■ What is needed
Only these lines of the data below are wanted: the one with "Expanding the second", the one with "By long division, we", and any lines between them, each repeated exactly.
* * *
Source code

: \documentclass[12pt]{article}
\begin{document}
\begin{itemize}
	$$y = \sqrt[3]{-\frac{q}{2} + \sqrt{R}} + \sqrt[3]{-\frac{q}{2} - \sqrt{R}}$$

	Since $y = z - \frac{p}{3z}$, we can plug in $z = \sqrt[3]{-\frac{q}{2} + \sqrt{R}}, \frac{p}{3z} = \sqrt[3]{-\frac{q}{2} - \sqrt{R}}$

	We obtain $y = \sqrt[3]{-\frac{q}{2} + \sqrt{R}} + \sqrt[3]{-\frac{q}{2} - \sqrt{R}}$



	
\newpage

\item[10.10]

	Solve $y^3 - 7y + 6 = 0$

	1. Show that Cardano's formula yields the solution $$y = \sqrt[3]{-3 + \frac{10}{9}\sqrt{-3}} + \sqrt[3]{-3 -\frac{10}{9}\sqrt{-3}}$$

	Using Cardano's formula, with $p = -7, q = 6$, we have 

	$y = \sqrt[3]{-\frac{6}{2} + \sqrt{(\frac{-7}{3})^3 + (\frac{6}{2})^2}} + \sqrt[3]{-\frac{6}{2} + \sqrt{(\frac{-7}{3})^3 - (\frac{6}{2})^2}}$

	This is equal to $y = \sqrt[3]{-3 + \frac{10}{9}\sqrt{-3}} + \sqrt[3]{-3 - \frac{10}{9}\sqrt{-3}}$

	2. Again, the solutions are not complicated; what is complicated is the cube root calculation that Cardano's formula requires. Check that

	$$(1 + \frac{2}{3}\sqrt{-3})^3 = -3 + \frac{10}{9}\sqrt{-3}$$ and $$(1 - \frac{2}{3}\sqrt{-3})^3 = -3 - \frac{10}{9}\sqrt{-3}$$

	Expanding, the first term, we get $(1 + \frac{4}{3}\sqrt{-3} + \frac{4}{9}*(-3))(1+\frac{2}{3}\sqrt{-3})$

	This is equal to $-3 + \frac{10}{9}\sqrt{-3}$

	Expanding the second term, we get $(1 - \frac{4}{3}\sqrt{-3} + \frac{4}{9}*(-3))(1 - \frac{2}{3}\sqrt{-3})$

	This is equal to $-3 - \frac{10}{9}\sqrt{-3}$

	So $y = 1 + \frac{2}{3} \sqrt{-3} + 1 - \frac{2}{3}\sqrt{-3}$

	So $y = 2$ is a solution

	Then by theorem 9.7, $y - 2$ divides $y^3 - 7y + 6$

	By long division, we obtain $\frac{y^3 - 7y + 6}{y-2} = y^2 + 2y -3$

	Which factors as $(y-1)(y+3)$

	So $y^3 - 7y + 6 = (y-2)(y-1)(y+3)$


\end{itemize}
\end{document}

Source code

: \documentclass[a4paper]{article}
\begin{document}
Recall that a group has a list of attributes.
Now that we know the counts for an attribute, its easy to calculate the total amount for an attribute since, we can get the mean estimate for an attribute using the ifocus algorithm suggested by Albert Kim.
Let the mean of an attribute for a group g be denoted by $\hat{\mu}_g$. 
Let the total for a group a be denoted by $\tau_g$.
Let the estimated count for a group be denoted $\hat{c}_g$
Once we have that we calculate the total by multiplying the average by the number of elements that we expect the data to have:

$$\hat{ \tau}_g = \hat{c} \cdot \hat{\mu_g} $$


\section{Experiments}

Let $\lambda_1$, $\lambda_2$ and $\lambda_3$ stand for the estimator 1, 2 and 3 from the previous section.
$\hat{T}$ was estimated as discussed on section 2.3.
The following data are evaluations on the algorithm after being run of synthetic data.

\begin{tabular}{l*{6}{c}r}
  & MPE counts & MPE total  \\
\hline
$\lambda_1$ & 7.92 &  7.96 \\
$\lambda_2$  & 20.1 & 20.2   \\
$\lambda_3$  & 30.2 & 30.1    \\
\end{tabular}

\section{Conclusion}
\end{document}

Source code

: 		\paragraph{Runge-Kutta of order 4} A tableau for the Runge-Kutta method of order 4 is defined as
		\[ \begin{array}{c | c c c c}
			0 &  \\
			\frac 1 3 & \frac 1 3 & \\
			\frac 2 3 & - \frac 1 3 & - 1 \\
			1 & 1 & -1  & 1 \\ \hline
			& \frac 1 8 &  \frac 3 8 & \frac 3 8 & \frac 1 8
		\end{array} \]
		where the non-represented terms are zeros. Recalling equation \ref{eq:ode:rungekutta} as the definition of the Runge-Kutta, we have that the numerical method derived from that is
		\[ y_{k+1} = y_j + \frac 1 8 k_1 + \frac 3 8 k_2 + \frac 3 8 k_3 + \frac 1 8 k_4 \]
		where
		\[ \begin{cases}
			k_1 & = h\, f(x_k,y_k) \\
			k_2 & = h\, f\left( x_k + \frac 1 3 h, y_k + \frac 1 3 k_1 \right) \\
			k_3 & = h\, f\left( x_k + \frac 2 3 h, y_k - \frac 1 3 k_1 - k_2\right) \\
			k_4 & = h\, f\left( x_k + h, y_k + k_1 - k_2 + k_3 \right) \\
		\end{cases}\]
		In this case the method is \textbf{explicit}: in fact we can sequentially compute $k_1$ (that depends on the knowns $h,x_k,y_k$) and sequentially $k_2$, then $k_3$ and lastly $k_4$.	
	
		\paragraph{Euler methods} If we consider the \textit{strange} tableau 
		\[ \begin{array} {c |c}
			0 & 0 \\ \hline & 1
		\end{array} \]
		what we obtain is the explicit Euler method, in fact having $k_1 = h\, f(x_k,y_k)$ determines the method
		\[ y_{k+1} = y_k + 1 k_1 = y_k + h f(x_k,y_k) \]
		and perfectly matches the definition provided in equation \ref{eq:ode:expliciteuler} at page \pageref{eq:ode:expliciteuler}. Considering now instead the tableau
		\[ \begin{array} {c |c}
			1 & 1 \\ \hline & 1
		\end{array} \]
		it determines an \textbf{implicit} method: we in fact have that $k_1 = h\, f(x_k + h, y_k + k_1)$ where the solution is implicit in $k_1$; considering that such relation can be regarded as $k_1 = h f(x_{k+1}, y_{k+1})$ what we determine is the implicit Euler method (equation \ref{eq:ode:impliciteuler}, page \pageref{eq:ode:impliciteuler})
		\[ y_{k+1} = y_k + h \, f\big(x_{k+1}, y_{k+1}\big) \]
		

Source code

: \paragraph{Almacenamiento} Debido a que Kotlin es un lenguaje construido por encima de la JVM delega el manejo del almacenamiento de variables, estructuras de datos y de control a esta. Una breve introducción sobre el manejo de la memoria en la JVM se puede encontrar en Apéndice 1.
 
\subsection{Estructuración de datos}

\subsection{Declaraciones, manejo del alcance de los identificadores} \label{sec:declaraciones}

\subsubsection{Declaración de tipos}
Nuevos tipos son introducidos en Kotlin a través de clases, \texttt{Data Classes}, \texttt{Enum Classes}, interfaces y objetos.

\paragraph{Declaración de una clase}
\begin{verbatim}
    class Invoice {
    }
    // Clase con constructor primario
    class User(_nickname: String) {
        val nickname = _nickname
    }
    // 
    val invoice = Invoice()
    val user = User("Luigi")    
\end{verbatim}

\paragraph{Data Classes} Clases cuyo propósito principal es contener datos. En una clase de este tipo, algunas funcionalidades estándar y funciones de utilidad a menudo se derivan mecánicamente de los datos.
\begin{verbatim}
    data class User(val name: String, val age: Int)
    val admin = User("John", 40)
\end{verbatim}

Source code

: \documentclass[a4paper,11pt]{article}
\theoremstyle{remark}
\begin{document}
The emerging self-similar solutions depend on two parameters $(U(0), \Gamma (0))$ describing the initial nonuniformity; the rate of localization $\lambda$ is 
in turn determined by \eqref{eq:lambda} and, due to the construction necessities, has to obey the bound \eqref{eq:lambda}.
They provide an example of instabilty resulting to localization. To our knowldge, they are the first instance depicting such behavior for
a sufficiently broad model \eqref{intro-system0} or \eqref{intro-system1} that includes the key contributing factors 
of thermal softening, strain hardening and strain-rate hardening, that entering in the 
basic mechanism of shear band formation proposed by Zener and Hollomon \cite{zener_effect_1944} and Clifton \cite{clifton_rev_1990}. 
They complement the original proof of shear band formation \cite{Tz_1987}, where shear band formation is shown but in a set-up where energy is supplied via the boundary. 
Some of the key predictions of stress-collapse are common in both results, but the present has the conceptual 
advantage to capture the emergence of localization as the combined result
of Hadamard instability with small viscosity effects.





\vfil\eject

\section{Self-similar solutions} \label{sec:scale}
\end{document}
* * *
■ Expected answer
	Expanding the second term, we get $(1 - \frac{4}{3}\sqrt{-3} + \frac{4}{9}*(-3))(1 - \frac{2}{3}\sqrt{-3})$

	This is equal to $-3 - \frac{10}{9}\sqrt{-3}$

	So $y = 1 + \frac{2}{3} \sqrt{-3} + 1 - \frac{2}{3}\sqrt{-3}$

	So $y = 2$ is a solution

	Then by theorem 9.7, $y - 2$ divides $y^3 - 7y + 6$

	By long division, we obtain $\frac{y^3 - 7y + 6}{y-2} = y^2 + 2y -3$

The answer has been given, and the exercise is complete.